Without changing anything, transcribe all of the entries.
━━━
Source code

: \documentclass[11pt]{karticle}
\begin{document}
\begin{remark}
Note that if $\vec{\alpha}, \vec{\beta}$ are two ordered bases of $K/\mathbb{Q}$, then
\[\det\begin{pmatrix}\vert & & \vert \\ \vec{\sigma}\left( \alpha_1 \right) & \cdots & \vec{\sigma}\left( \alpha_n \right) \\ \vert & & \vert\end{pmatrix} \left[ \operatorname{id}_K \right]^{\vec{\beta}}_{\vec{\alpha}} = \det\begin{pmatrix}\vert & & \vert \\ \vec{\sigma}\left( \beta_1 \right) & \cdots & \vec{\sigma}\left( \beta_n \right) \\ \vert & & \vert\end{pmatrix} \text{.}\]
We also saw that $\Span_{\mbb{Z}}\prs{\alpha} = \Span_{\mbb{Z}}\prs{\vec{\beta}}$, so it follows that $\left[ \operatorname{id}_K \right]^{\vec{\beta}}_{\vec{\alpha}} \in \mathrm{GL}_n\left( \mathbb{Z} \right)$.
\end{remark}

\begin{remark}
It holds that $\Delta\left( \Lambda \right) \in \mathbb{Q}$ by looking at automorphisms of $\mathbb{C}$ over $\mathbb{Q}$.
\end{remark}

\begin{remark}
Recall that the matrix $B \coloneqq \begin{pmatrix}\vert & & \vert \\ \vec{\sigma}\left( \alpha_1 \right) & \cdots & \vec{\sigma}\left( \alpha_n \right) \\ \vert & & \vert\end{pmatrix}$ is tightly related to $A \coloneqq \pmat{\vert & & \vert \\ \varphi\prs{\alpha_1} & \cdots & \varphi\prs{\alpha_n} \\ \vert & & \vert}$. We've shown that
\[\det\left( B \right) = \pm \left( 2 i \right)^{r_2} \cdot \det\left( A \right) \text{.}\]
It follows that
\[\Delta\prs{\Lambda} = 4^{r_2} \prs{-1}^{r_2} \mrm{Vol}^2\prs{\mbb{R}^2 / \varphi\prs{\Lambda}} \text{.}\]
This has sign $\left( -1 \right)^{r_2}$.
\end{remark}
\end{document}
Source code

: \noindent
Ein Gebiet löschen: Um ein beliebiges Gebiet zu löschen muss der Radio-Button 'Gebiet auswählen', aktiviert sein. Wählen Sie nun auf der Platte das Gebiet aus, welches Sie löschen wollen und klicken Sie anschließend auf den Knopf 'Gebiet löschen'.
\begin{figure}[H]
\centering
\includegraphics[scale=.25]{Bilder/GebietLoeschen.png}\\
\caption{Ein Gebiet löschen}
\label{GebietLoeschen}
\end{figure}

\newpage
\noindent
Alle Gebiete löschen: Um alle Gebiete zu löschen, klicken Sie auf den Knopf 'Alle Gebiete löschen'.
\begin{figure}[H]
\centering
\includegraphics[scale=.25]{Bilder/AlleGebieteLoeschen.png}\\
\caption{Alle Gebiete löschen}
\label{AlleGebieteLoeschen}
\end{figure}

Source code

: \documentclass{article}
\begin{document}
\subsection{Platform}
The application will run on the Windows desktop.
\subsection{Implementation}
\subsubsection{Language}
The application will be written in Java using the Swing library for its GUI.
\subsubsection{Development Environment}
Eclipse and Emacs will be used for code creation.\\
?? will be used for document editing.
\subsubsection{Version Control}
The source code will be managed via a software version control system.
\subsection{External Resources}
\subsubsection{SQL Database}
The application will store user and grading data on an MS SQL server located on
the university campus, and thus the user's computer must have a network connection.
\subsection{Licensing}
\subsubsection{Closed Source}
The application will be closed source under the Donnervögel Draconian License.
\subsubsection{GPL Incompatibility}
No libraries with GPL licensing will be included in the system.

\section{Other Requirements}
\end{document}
━━━
▶ [EXERCISE OUTPUT]
Source code

: \documentclass[11pt]{karticle}
\begin{document}
\begin{remark}
Note that if $\vec{\alpha}, \vec{\beta}$ are two ordered bases of $K/\mathbb{Q}$, then
\[\det\begin{pmatrix}\vert & & \vert \\ \vec{\sigma}\left( \alpha_1 \right) & \cdots & \vec{\sigma}\left( \alpha_n \right) \\ \vert & & \vert\end{pmatrix} \left[ \operatorname{id}_K \right]^{\vec{\beta}}_{\vec{\alpha}} = \det\begin{pmatrix}\vert & & \vert \\ \vec{\sigma}\left( \beta_1 \right) & \cdots & \vec{\sigma}\left( \beta_n \right) \\ \vert & & \vert\end{pmatrix} \text{.}\]
We also saw that $\Span_{\mbb{Z}}\prs{\alpha} = \Span_{\mbb{Z}}\prs{\vec{\beta}}$, so it follows that $\left[ \operatorname{id}_K \right]^{\vec{\beta}}_{\vec{\alpha}} \in \mathrm{GL}_n\left( \mathbb{Z} \right)$.
\end{remark}

\begin{remark}
It holds that $\Delta\left( \Lambda \right) \in \mathbb{Q}$ by looking at automorphisms of $\mathbb{C}$ over $\mathbb{Q}$.
\end{remark}

\begin{remark}
Recall that the matrix $B \coloneqq \begin{pmatrix}\vert & & \vert \\ \vec{\sigma}\left( \alpha_1 \right) & \cdots & \vec{\sigma}\left( \alpha_n \right) \\ \vert & & \vert\end{pmatrix}$ is tightly related to $A \coloneqq \pmat{\vert & & \vert \\ \varphi\prs{\alpha_1} & \cdots & \varphi\prs{\alpha_n} \\ \vert & & \vert}$. We've shown that
\[\det\left( B \right) = \pm \left( 2 i \right)^{r_2} \cdot \det\left( A \right) \text{.}\]
It follows that
\[\Delta\prs{\Lambda} = 4^{r_2} \prs{-1}^{r_2} \mrm{Vol}^2\prs{\mbb{R}^2 / \varphi\prs{\Lambda}} \text{.}\]
This has sign $\left( -1 \right)^{r_2}$.
\end{remark}
\end{document}
Source code

: \noindent
Ein Gebiet löschen: Um ein beliebiges Gebiet zu löschen muss der Radio-Button 'Gebiet auswählen', aktiviert sein. Wählen Sie nun auf der Platte das Gebiet aus, welches Sie löschen wollen und klicken Sie anschließend auf den Knopf 'Gebiet löschen'.
\begin{figure}[H]
\centering
\includegraphics[scale=.25]{Bilder/GebietLoeschen.png}\\
\caption{Ein Gebiet löschen}
\label{GebietLoeschen}
\end{figure}

\newpage
\noindent
Alle Gebiete löschen: Um alle Gebiete zu löschen, klicken Sie auf den Knopf 'Alle Gebiete löschen'.
\begin{figure}[H]
\centering
\includegraphics[scale=.25]{Bilder/AlleGebieteLoeschen.png}\\
\caption{Alle Gebiete löschen}
\label{AlleGebieteLoeschen}
\end{figure}

Source code

: \documentclass{article}
\begin{document}
\subsection{Platform}
The application will run on the Windows desktop.
\subsection{Implementation}
\subsubsection{Language}
The application will be written in Java using the Swing library for its GUI.
\subsubsection{Development Environment}
Eclipse and Emacs will be used for code creation.\\
?? will be used for document editing.
\subsubsection{Version Control}
The source code will be managed via a software version control system.
\subsection{External Resources}
\subsubsection{SQL Database}
The application will store user and grading data on an MS SQL server located on
the university campus, and thus the user's computer must have a network connection.
\subsection{Licensing}
\subsubsection{Closed Source}
The application will be closed source under the Donnervögel Draconian License.
\subsubsection{GPL Incompatibility}
No libraries with GPL licensing will be included in the system.

\section{Other Requirements}
\end{document}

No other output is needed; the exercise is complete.